GitHub user HeartSaVioR opened a pull request:
https://github.com/apache/storm/pull/2737
(1.x) STORM-3122 Avoid supervisor being crashed due to race condition
between "async localizer" and "update blob" timer thread
There's race condition between "async localizer" and "update blob" timer
thread.
When worker is shutting down, reference count for blob will be 0 and
supervisor will remove actual blob file. There's also "update blob" timer
thread which tries to keep blobs updated for downloaded topologies. While
updating topology it should read some of blob files already downloaded assuming
these files should be downloaded before, and the assumption is broken because
of async localizer.
@arunmahadevan suggested an approach to fix this: "updateBlobsForTopology"

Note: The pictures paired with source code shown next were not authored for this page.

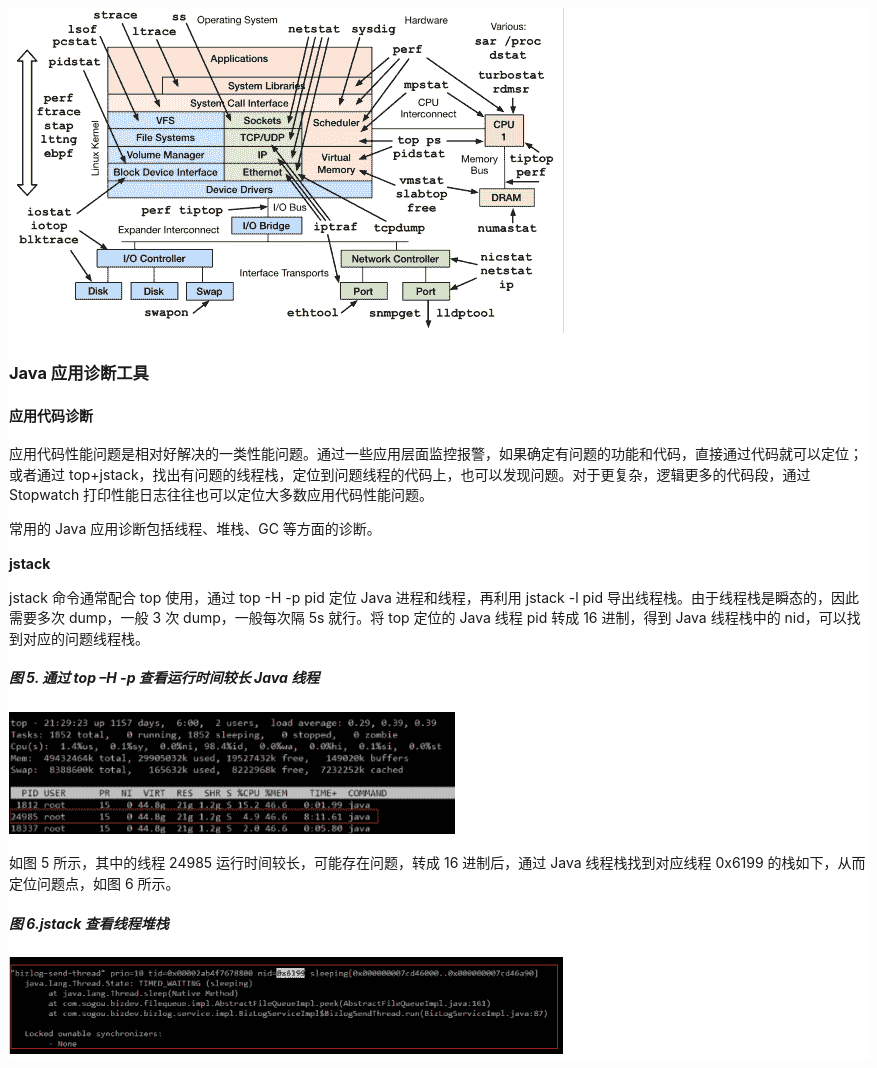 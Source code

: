 ![图 .Linux 性能观测工具](img/d54d576a037205a75a4282e3caadcd34.png)

### Java 应用诊断工具

#### 应用代码诊断

应用代码性能问题是相对好解决的一类性能问题。通过一些应用层面监控报警，如果确定有问题的功能和代码，直接通过代码就可以定位；或者通过 top+jstack，找出有问题的线程栈，定位到问题线程的代码上，也可以发现问题。对于更复杂，逻辑更多的代码段，通过 Stopwatch 打印性能日志往往也可以定位大多数应用代码性能问题。

常用的 Java 应用诊断包括线程、堆栈、GC 等方面的诊断。

**jstack**

jstack 命令通常配合 top 使用，通过 top -H -p pid 定位 Java 进程和线程，再利用 jstack -l pid 导出线程栈。由于线程栈是瞬态的，因此需要多次 dump，一般 3 次 dump，一般每次隔 5s 就行。将 top 定位的 Java 线程 pid 转成 16 进制，得到 Java 线程栈中的 nid，可以找到对应的问题线程栈。

##### 图 5\. 通过 top –H -p 查看运行时间较长 Java 线程

![图 . 通过 top –H -p 查看运行时间较长 Java 线程](img/fd05152671e9864851d56c0ba3ac9cd9.png)

如图 5 所示，其中的线程 24985 运行时间较长，可能存在问题，转成 16 进制后，通过 Java 线程栈找到对应线程 0x6199 的栈如下，从而定位问题点，如图 6 所示。

##### 图 6.jstack 查看线程堆栈

![图 .jstack 查看线程堆栈](img/c1705855fd32224e25384569f8924dea.png)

can just catch the FIleNotFoundException and skip updating the blobs in case it
can't find the stormconf, and the approach looks simplest fix so I'll provide a
patch based on suggestion.
Btw, it doesn't apply to master branch, since in master branch all blobs
are synced up separately (no need to read stormconf to enumerate topology
related blobs), and update logic is already fault-tolerance (skip to next sync
when it can't pull the blob).
You can merge this pull request into a Git repository by running:
$ git pull https://github.com/HeartSaVioR/storm STORM-3122-1.x
Alternatively you can review and apply these changes as the patch at:
https://github.com/apache/storm/pull/2737.patch
To close this pull request, make a commit to your master/trunk branch
with (at least) the following in the commit message:
This closes #2737
----
commit 84d19c9ad66e2d24040c7e12dc96cef03ff7bcb3
Author: Jungtaek Lim <kabhwan@...>
Date: 2018-06-24T21:49:51Z
STORM-3122 Avoid supervisor being crashed due to race condition between
"async localizer" and "update blob" timer thread
----
---